Once Treated, How Long Should My Child Be Followed Up?
Once treated and completely rehabilitated, most children require regular and close follow-up until the age 5 years, and subsequently every 6-12 months until the age of 10. Thereafter, annual follow-ups with their eye specialists and paediatricians may be needed throughout their lifetime.
Is This A Genetic Disease? Why Should We Consider Genetic Testing?
Retinoblastoma is the first cancer with an identifiable genetic mutation. Approximately 15-20% of children with retinoblastoma in one eye and all children with the condition in both eyes are likely to possess an identifiable genetic mutation. Once identified, this mutation can be used to screen siblings and parents for similar mutation. Such insights not only guide parental counselling but also identify other children susceptible to the disease. Furthermore, this approach diminishes the risk of transmitting the mutation to subsequent generations when these children reach adulthood. For children without the mutation, this approach minimizes the need for aggressive, repeated examinations under anesthesia, easing parental concerns.

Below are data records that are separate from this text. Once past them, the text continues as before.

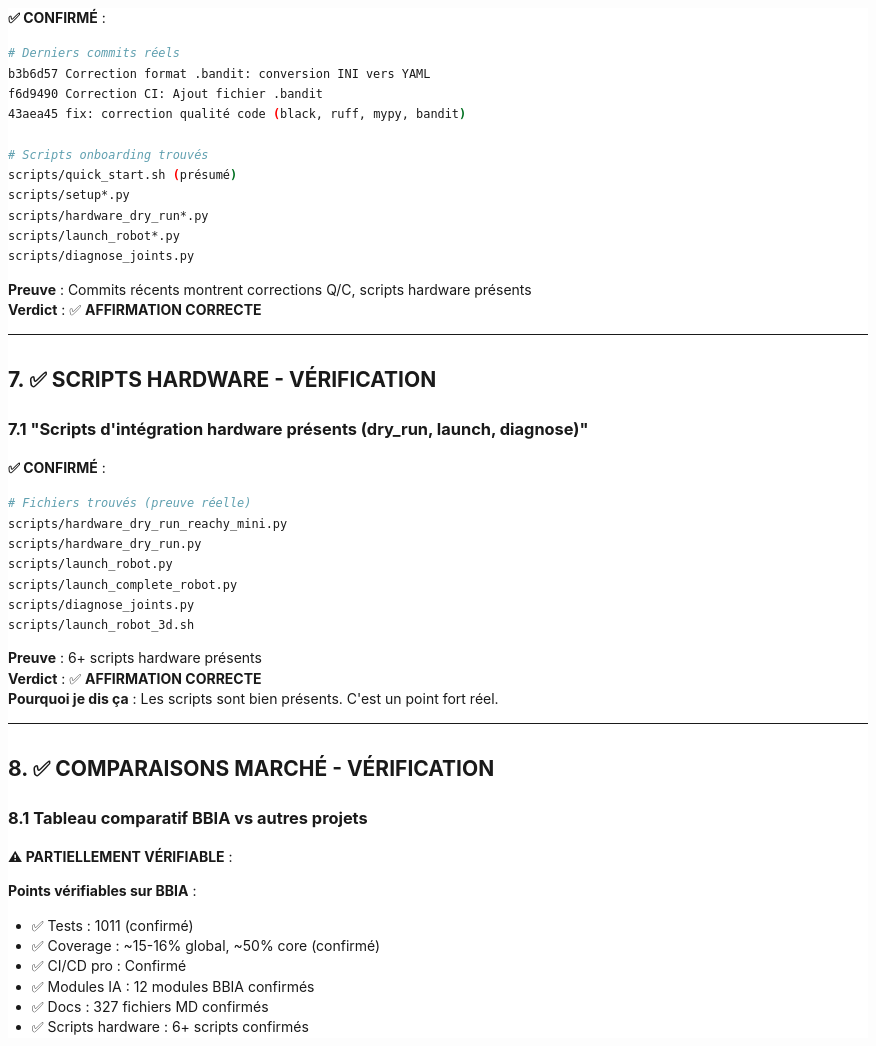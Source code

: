 **✅ CONFIRMÉ** :

```bash
# Derniers commits réels
b3b6d57 Correction format .bandit: conversion INI vers YAML
f6d9490 Correction CI: Ajout fichier .bandit
43aea45 fix: correction qualité code (black, ruff, mypy, bandit)

# Scripts onboarding trouvés
scripts/quick_start.sh (présumé)
scripts/setup*.py
scripts/hardware_dry_run*.py
scripts/launch_robot*.py
scripts/diagnose_joints.py
```

**Preuve** : Commits récents montrent corrections Q/C, scripts hardware présents  
**Verdict** : ✅ **AFFIRMATION CORRECTE**

---

## 7. ✅ SCRIPTS HARDWARE - VÉRIFICATION

### 7.1 "Scripts d'intégration hardware présents (dry_run, launch, diagnose)"

**✅ CONFIRMÉ** :

```bash
# Fichiers trouvés (preuve réelle)
scripts/hardware_dry_run_reachy_mini.py
scripts/hardware_dry_run.py
scripts/launch_robot.py
scripts/launch_complete_robot.py
scripts/diagnose_joints.py
scripts/launch_robot_3d.sh
```

**Preuve** : 6+ scripts hardware présents  
**Verdict** : ✅ **AFFIRMATION CORRECTE**  
**Pourquoi je dis ça** : Les scripts sont bien présents. C'est un point fort réel.

---

## 8. ✅ COMPARAISONS MARCHÉ - VÉRIFICATION

### 8.1 Tableau comparatif BBIA vs autres projets

**⚠️ PARTIELLEMENT VÉRIFIABLE** :

**Points vérifiables sur BBIA** :
- ✅ Tests : 1011 (confirmé)
- ✅ Coverage : ~15-16% global, ~50% core (confirmé)
- ✅ CI/CD pro : Confirmé
- ✅ Modules IA : 12 modules BBIA confirmés
- ✅ Docs : 327 fichiers MD confirmés
- ✅ Scripts hardware : 6+ scripts confirmés
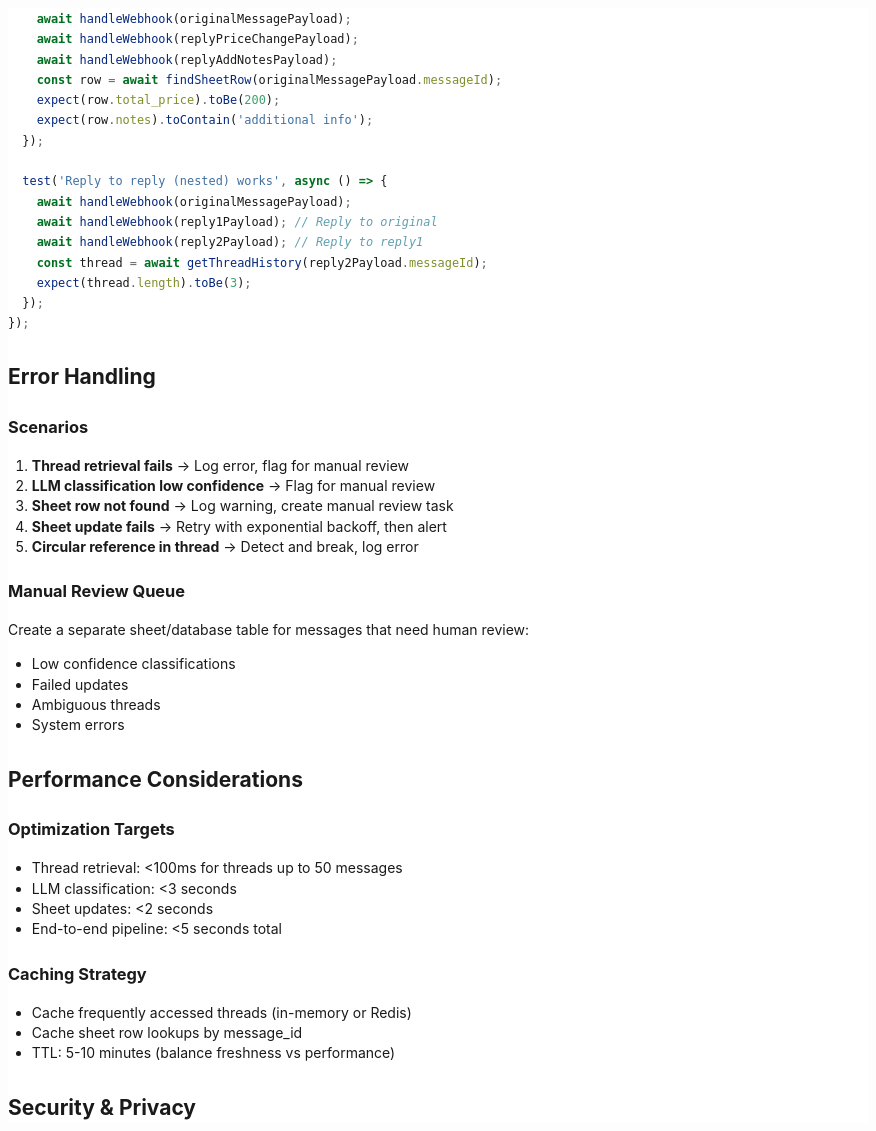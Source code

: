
 ```javascript
    await handleWebhook(originalMessagePayload);
    await handleWebhook(replyPriceChangePayload);
    await handleWebhook(replyAddNotesPayload);
    const row = await findSheetRow(originalMessagePayload.messageId);
    expect(row.total_price).toBe(200);
    expect(row.notes).toContain('additional info');
  });
  
  test('Reply to reply (nested) works', async () => {
    await handleWebhook(originalMessagePayload);
    await handleWebhook(reply1Payload); // Reply to original
    await handleWebhook(reply2Payload); // Reply to reply1
    const thread = await getThreadHistory(reply2Payload.messageId);
    expect(thread.length).toBe(3);
  });
});
```

## Error Handling

### Scenarios
1. **Thread retrieval fails** → Log error, flag for manual review
2. **LLM classification low confidence** → Flag for manual review
3. **Sheet row not found** → Log warning, create manual review task
4. **Sheet update fails** → Retry with exponential backoff, then alert
5. **Circular reference in thread** → Detect and break, log error

### Manual Review Queue
Create a separate sheet/database table for messages that need human review:
- Low confidence classifications
- Failed updates
- Ambiguous threads
- System errors

## Performance Considerations

### Optimization Targets
- Thread retrieval: <100ms for threads up to 50 messages
- LLM classification: <3 seconds
- Sheet updates: <2 seconds
- End-to-end pipeline: <5 seconds total

### Caching Strategy
- Cache frequently accessed threads (in-memory or Redis)
- Cache sheet row lookups by message_id
- TTL: 5-10 minutes (balance freshness vs performance)

## Security & Privacy
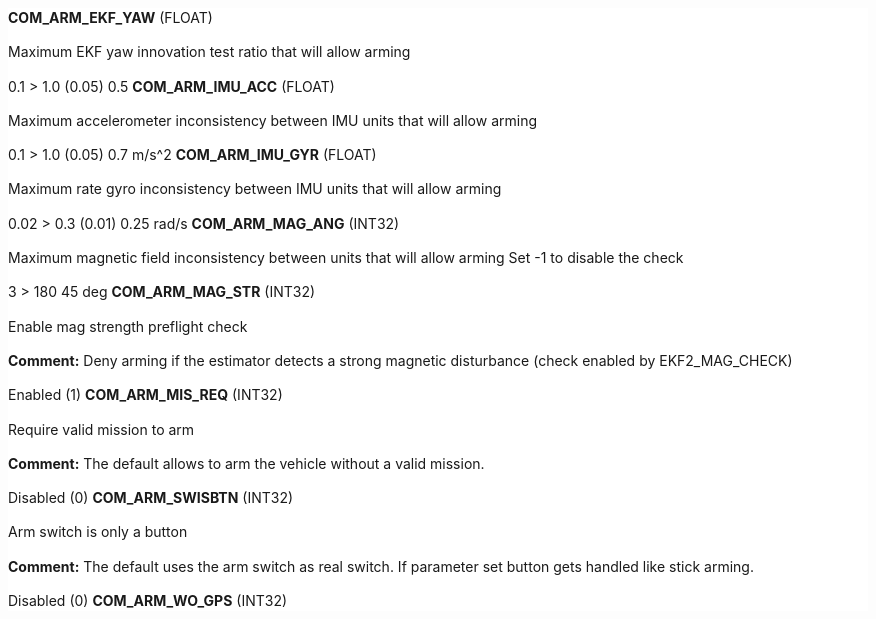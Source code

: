  <td style="vertical-align: top;"></td>
</tr>
<tr>
 <td style="vertical-align: top;"><strong id="COM_ARM_EKF_YAW">COM_ARM_EKF_YAW</strong> (FLOAT)</td>
 <td style="vertical-align: top;"><p>Maximum EKF yaw innovation test ratio that will allow arming</p>   </td>
 <td style="vertical-align: top;">0.1 > 1.0 (0.05)</td>
 <td style="vertical-align: top;">0.5</td>
 <td style="vertical-align: top;"></td>
</tr>
<tr>
 <td style="vertical-align: top;"><strong id="COM_ARM_IMU_ACC">COM_ARM_IMU_ACC</strong> (FLOAT)</td>
 <td style="vertical-align: top;"><p>Maximum accelerometer inconsistency between IMU units that will allow arming</p>   </td>
 <td style="vertical-align: top;">0.1 > 1.0 (0.05)</td>
 <td style="vertical-align: top;">0.7</td>
 <td style="vertical-align: top;">m/s^2</td>
</tr>
<tr>
 <td style="vertical-align: top;"><strong id="COM_ARM_IMU_GYR">COM_ARM_IMU_GYR</strong> (FLOAT)</td>
 <td style="vertical-align: top;"><p>Maximum rate gyro inconsistency between IMU units that will allow arming</p>   </td>
 <td style="vertical-align: top;">0.02 > 0.3 (0.01)</td>
 <td style="vertical-align: top;">0.25</td>
 <td style="vertical-align: top;">rad/s</td>
</tr>
<tr>
 <td style="vertical-align: top;"><strong id="COM_ARM_MAG_ANG">COM_ARM_MAG_ANG</strong> (INT32)</td>
 <td style="vertical-align: top;"><p>Maximum magnetic field inconsistency between units that will allow arming
Set -1 to disable the check</p>   </td>
 <td style="vertical-align: top;">3 > 180 </td>
 <td style="vertical-align: top;">45</td>
 <td style="vertical-align: top;">deg</td>
</tr>
<tr>
 <td style="vertical-align: top;"><strong id="COM_ARM_MAG_STR">COM_ARM_MAG_STR</strong> (INT32)</td>
 <td style="vertical-align: top;"><p>Enable mag strength preflight check</p><p><strong>Comment:</strong> Deny arming if the estimator detects a strong magnetic disturbance (check enabled by EKF2_MAG_CHECK)</p>   </td>
 <td style="vertical-align: top;"></td>
 <td style="vertical-align: top;">Enabled (1)</td>
 <td style="vertical-align: top;"></td>
</tr>
<tr>
 <td style="vertical-align: top;"><strong id="COM_ARM_MIS_REQ">COM_ARM_MIS_REQ</strong> (INT32)</td>
 <td style="vertical-align: top;"><p>Require valid mission to arm</p><p><strong>Comment:</strong> The default allows to arm the vehicle without a valid mission.</p>   </td>
 <td style="vertical-align: top;"></td>
 <td style="vertical-align: top;">Disabled (0)</td>
 <td style="vertical-align: top;"></td>
</tr>
<tr>
 <td style="vertical-align: top;"><strong id="COM_ARM_SWISBTN">COM_ARM_SWISBTN</strong> (INT32)</td>
 <td style="vertical-align: top;"><p>Arm switch is only a button</p><p><strong>Comment:</strong> The default uses the arm switch as real switch. If parameter set button gets handled like stick arming.</p>   </td>
 <td style="vertical-align: top;"></td>
 <td style="vertical-align: top;">Disabled (0)</td>
 <td style="vertical-align: top;"></td>
</tr>
<tr>
 <td style="vertical-align: top;"><strong id="COM_ARM_WO_GPS">COM_ARM_WO_GPS</strong> (INT32)</td>
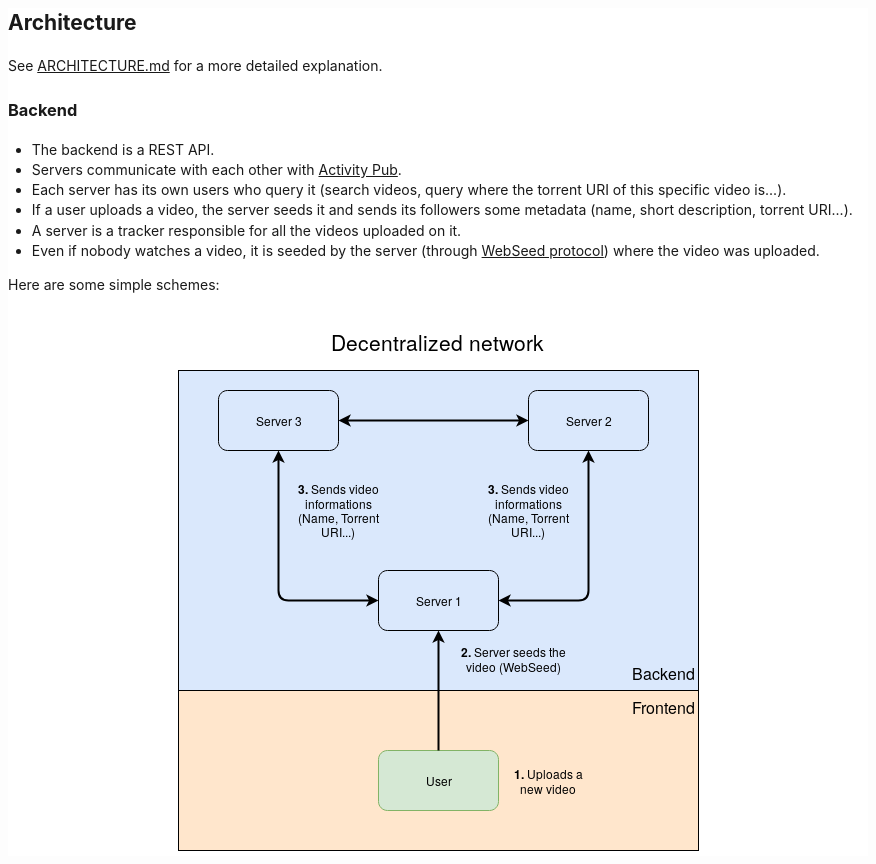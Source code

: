 ## Architecture

See [ARCHITECTURE.md](/ARCHITECTURE.md) for a more detailed explanation.

### Backend

  * The backend is a REST API.
  * Servers communicate with each other with [Activity
    Pub](https://www.w3.org/TR/activitypub/).
  * Each server has its own users who query it (search videos, query where the
    torrent URI of this specific video is...).
  * If a user uploads a video, the server seeds it and sends its followers some
    metadata (name, short description, torrent URI...).
  * A server is a tracker responsible for all the videos uploaded on it.
  * Even if nobody watches a video, it is seeded by the server (through
    [WebSeed protocol](http://www.bittorrent.org/beps/bep_0019.html)) where the
    video was uploaded.

Here are some simple schemes:

<p align="center">

<img src="support/doc/user/decentralized.png" alt="Decentralized" />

How Is Genetic Testing Done?
Most children are referred to the paediatric geneticist and counselled based on the family history and presentation. With informed consent, blood samples are collected and sent to national or international referral centres for genetic mutation analysis. In specific cases where the eye is removed prior to chemotherapy, tumour samples may also be used to identify genetic mutations.
Where Do NUH’s Retinoblastoma Patients Come From?
Apart from treating Retinoblastoma patients in Singapore (averaging 2-3 per year), our patients come from Indonesia, Vietnam, Malaysia, Myanmar, Sri Lanka and Russia.